◆ Action item: Nothing but the lines from the first line of the records below to the line holding "- Provision of esoteric online services" belongs in the answer, copied exactly and without pictures.

Records drawn from a dataset:
┌──

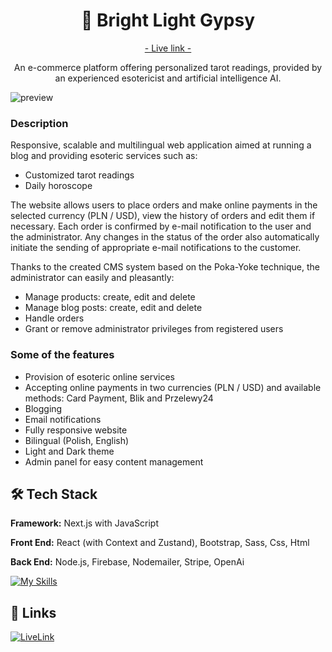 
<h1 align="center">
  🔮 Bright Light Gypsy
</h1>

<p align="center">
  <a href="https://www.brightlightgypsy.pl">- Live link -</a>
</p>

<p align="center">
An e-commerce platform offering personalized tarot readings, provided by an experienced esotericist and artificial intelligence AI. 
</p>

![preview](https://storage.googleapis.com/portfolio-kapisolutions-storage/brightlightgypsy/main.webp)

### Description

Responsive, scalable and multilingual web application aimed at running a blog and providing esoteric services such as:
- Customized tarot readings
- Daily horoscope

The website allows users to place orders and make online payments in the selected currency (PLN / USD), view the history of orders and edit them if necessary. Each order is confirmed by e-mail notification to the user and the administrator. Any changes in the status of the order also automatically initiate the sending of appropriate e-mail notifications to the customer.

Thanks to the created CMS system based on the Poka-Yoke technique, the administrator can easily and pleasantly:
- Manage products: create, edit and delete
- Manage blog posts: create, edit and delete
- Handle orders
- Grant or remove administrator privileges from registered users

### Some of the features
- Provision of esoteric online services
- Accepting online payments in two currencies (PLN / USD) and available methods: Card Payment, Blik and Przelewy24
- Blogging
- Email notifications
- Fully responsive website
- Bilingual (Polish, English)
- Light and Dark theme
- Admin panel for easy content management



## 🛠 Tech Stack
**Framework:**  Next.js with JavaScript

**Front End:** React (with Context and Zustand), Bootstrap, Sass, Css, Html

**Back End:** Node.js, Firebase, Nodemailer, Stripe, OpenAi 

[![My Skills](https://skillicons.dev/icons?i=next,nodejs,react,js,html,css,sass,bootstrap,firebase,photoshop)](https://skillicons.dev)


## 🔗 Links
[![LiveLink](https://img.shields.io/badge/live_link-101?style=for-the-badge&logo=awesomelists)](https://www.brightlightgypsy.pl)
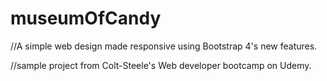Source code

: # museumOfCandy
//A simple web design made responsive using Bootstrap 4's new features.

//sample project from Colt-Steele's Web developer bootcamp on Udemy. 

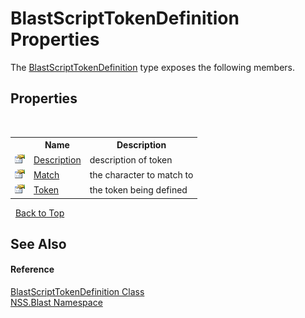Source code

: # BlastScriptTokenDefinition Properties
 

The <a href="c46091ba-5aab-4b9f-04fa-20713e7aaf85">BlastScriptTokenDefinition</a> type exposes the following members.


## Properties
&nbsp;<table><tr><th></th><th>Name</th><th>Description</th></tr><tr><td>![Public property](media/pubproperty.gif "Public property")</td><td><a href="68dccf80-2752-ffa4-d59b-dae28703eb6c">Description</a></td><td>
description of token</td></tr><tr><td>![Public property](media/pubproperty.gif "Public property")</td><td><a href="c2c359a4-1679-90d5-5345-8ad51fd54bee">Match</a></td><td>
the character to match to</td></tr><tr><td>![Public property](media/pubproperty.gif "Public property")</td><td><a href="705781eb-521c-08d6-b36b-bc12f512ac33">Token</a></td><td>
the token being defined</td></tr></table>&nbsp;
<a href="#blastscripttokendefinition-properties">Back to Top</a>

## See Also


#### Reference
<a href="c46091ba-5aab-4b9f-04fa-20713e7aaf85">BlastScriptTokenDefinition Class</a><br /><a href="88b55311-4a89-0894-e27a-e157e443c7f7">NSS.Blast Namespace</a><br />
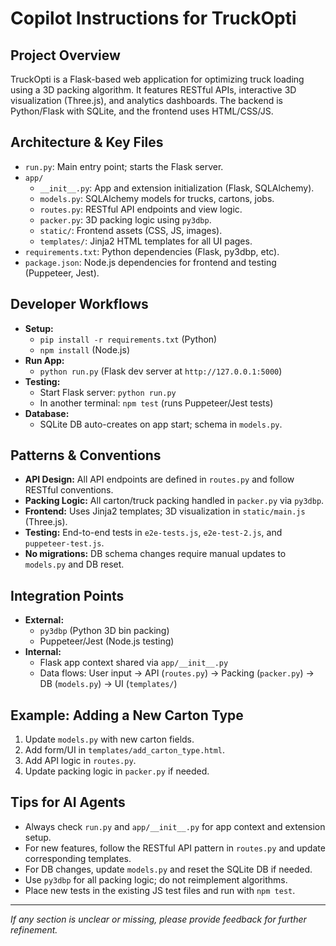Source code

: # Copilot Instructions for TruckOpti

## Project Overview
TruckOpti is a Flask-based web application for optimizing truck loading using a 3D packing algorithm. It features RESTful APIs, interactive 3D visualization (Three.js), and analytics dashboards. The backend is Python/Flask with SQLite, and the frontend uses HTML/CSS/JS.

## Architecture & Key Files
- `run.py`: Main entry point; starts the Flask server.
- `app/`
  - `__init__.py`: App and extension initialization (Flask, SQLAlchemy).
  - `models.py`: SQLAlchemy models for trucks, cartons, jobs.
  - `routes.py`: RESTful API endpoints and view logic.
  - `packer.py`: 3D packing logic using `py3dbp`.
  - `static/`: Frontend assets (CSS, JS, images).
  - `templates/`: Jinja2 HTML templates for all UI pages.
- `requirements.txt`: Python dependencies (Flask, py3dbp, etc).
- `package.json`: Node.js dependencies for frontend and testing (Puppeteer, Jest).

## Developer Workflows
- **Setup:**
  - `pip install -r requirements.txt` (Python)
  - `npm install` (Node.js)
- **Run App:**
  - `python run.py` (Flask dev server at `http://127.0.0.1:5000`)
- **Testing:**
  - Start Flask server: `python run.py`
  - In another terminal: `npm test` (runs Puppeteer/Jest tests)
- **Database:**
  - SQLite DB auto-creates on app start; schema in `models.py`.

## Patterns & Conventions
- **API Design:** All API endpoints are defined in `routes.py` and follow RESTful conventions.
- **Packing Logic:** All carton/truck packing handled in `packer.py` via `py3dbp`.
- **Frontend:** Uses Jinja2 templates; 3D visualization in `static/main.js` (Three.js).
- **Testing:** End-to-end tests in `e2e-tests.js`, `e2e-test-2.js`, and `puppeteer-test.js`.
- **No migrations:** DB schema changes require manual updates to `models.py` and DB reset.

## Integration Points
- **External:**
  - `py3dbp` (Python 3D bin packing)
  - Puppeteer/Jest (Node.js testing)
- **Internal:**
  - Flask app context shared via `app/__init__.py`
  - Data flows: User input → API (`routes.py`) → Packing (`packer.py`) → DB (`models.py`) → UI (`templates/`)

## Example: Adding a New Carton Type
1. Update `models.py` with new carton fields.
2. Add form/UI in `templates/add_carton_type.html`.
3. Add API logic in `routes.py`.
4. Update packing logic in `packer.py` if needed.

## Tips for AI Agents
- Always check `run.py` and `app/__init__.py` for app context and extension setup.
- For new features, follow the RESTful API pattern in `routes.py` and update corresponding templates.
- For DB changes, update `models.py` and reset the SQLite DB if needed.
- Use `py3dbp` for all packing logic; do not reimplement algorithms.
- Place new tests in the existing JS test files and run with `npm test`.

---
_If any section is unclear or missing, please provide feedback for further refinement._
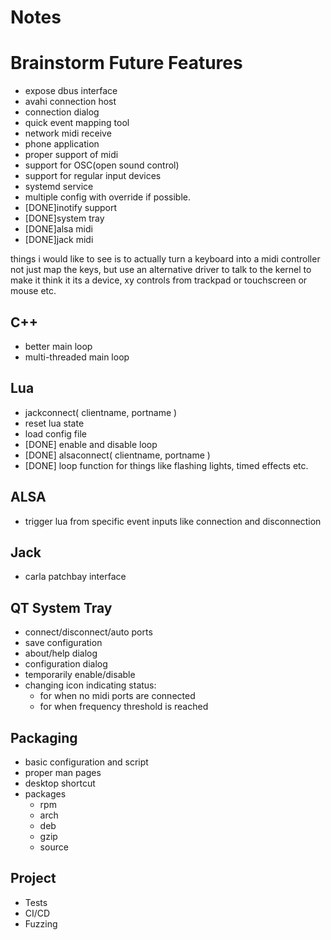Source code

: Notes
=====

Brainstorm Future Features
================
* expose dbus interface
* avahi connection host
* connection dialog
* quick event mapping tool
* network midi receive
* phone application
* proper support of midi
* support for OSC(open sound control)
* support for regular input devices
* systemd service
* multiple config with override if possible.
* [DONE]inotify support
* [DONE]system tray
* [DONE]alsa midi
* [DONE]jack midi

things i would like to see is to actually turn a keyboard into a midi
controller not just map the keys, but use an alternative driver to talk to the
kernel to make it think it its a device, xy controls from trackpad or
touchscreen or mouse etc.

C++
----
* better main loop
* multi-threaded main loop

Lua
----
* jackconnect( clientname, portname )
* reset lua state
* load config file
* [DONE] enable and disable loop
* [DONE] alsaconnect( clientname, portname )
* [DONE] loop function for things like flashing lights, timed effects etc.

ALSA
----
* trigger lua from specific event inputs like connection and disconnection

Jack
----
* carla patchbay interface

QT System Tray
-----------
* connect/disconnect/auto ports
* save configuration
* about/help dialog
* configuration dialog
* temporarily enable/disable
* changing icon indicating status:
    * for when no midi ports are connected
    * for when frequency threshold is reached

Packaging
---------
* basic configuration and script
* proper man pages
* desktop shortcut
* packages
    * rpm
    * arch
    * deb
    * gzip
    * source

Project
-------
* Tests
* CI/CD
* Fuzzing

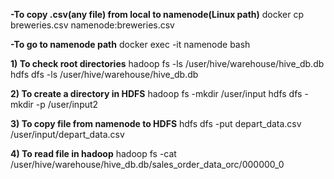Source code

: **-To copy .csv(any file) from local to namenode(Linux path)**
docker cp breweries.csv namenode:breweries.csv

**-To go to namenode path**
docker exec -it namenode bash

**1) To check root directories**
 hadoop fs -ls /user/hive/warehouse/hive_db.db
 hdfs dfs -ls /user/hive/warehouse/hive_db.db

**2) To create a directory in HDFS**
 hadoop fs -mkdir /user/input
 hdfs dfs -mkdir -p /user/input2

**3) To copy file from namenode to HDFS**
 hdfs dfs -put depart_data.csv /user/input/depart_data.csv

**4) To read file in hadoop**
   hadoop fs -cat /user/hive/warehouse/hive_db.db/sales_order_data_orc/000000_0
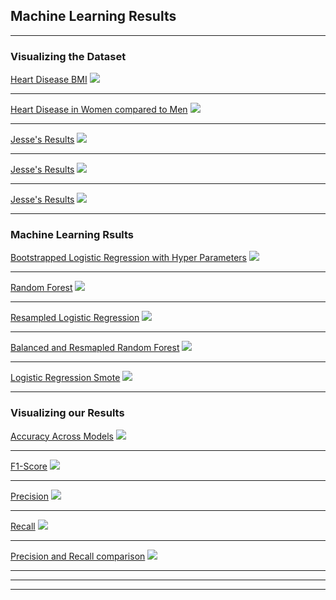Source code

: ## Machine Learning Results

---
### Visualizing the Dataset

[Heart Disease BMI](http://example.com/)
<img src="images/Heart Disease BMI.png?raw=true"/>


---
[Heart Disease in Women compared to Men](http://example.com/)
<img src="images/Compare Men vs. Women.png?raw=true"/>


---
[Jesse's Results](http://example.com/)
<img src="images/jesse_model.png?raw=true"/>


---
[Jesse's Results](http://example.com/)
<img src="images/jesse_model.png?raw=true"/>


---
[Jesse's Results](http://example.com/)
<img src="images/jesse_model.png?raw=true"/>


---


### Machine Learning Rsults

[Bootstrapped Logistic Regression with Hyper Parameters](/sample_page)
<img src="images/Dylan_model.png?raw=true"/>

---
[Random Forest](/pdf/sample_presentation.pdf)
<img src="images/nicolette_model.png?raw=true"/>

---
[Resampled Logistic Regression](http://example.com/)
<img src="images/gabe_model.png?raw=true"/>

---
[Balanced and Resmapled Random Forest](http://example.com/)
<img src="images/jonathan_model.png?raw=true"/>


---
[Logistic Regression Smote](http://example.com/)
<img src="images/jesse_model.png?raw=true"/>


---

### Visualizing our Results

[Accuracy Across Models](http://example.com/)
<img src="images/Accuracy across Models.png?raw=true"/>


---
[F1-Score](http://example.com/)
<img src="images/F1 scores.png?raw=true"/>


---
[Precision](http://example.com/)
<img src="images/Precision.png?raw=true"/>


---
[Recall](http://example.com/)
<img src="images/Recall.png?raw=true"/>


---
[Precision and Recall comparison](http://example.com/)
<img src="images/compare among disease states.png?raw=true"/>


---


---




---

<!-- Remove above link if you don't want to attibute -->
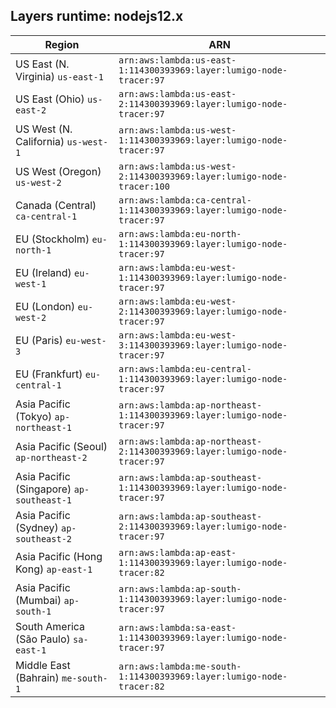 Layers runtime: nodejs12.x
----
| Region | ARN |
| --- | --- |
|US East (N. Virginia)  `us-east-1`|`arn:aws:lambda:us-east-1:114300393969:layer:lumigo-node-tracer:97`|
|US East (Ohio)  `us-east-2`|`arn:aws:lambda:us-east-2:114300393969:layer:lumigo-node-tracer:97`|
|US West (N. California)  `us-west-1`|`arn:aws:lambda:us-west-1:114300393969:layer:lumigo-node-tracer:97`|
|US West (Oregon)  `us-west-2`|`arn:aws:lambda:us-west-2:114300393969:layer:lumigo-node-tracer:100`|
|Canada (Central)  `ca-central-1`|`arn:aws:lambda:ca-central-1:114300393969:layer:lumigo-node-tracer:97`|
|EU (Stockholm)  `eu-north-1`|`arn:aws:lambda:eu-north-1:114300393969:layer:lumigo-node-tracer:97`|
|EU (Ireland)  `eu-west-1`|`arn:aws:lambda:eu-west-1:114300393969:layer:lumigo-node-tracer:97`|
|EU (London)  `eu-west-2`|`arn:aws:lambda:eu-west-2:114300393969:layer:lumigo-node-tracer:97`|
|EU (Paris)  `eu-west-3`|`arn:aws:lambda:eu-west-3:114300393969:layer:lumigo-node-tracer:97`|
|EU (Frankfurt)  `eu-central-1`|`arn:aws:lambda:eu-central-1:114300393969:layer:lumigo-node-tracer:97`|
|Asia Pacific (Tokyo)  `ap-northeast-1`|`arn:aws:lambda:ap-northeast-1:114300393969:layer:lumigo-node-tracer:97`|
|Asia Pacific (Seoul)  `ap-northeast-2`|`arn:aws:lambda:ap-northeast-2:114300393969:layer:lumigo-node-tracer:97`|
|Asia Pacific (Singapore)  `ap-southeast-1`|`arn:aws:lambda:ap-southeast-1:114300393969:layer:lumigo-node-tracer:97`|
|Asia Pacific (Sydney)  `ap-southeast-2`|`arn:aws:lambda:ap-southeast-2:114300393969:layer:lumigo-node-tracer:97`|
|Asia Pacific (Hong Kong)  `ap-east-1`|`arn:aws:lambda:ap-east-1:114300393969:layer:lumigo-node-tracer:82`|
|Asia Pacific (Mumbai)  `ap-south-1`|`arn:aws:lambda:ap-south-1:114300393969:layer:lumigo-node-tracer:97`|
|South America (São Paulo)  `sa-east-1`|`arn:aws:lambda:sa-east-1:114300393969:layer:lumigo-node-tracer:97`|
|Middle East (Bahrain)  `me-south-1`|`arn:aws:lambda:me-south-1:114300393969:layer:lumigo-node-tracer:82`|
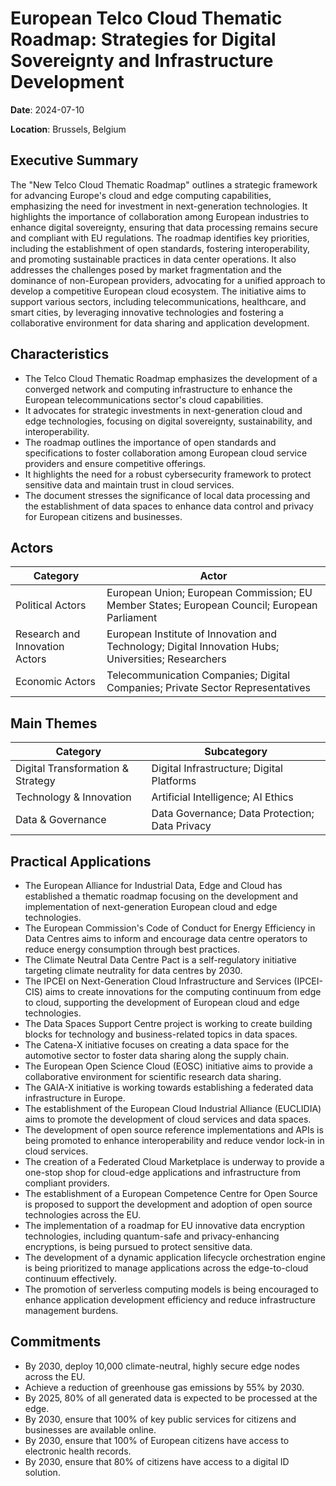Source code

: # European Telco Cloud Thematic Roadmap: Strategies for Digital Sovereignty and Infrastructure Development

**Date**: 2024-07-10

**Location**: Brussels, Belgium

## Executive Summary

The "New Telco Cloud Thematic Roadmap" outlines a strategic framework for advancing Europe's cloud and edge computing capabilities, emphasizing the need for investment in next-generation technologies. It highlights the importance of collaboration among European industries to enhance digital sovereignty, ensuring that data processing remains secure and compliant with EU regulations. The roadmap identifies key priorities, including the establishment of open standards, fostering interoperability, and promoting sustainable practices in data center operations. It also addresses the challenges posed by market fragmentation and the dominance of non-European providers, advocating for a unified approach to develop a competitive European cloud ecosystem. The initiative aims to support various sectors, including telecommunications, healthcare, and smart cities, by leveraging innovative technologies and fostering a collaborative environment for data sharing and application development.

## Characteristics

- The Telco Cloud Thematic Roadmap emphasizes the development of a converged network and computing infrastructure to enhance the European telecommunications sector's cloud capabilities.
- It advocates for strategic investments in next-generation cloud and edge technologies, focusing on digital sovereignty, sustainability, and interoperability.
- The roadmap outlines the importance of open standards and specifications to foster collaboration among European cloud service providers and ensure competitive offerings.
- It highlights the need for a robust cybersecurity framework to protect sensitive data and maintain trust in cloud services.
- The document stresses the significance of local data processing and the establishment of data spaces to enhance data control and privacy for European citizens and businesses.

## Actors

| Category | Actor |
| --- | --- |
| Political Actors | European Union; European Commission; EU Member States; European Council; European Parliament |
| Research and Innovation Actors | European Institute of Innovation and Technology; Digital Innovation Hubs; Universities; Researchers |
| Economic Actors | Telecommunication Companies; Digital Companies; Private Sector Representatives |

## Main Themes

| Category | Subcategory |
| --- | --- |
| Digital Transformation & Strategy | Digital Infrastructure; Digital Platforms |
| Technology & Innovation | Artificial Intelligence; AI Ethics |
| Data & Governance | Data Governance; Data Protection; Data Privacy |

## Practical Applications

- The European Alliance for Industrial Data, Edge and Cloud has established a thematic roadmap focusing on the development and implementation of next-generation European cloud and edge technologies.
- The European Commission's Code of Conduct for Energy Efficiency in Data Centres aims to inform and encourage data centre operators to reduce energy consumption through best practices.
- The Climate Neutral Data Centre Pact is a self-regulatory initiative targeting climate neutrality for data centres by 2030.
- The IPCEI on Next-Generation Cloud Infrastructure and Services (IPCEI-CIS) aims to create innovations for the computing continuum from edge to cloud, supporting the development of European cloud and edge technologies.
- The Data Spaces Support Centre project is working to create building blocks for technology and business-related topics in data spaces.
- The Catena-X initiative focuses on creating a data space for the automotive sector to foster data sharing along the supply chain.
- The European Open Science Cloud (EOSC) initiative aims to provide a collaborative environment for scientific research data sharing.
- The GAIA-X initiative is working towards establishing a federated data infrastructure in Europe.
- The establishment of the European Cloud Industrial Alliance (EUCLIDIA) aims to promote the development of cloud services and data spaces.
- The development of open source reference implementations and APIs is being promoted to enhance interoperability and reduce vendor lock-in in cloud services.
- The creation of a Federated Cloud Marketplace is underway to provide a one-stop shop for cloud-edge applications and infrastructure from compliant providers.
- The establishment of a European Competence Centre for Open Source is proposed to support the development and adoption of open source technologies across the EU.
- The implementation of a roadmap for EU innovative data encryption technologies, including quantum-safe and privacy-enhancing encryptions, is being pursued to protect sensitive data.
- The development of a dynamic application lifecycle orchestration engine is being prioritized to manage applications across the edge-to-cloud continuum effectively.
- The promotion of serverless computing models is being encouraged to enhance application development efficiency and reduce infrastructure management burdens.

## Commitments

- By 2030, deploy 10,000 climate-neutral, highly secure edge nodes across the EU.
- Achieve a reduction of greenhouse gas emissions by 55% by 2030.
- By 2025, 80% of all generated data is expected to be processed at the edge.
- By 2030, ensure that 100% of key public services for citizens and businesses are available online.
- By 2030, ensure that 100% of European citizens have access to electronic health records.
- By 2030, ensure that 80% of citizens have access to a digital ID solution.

└──

◆ Response area:
<h1 align="center">
  🔮 Bright Light Gypsy
</h1>

<p align="center">
  <a href="https://www.brightlightgypsy.pl">- Live link -</a>
</p>

<p align="center">
An e-commerce platform offering personalized tarot readings, provided by an experienced esotericist and artificial intelligence AI. 
</p>

![preview](https://storage.googleapis.com/portfolio-kapisolutions-storage/brightlightgypsy/main.webp)

### Description

Responsive, scalable and multilingual web application aimed at running a blog and providing esoteric services such as:
- Customized tarot readings
- Daily horoscope

The website allows users to place orders and make online payments in the selected currency (PLN / USD), view the history of orders and edit them if necessary. Each order is confirmed by e-mail notification to the user and the administrator. Any changes in the status of the order also automatically initiate the sending of appropriate e-mail notifications to the customer.

Thanks to the created CMS system based on the Poka-Yoke technique, the administrator can easily and pleasantly:
- Manage products: create, edit and delete
- Manage blog posts: create, edit and delete
- Handle orders
- Grant or remove administrator privileges from registered users

### Some of the features
- Provision of esoteric online services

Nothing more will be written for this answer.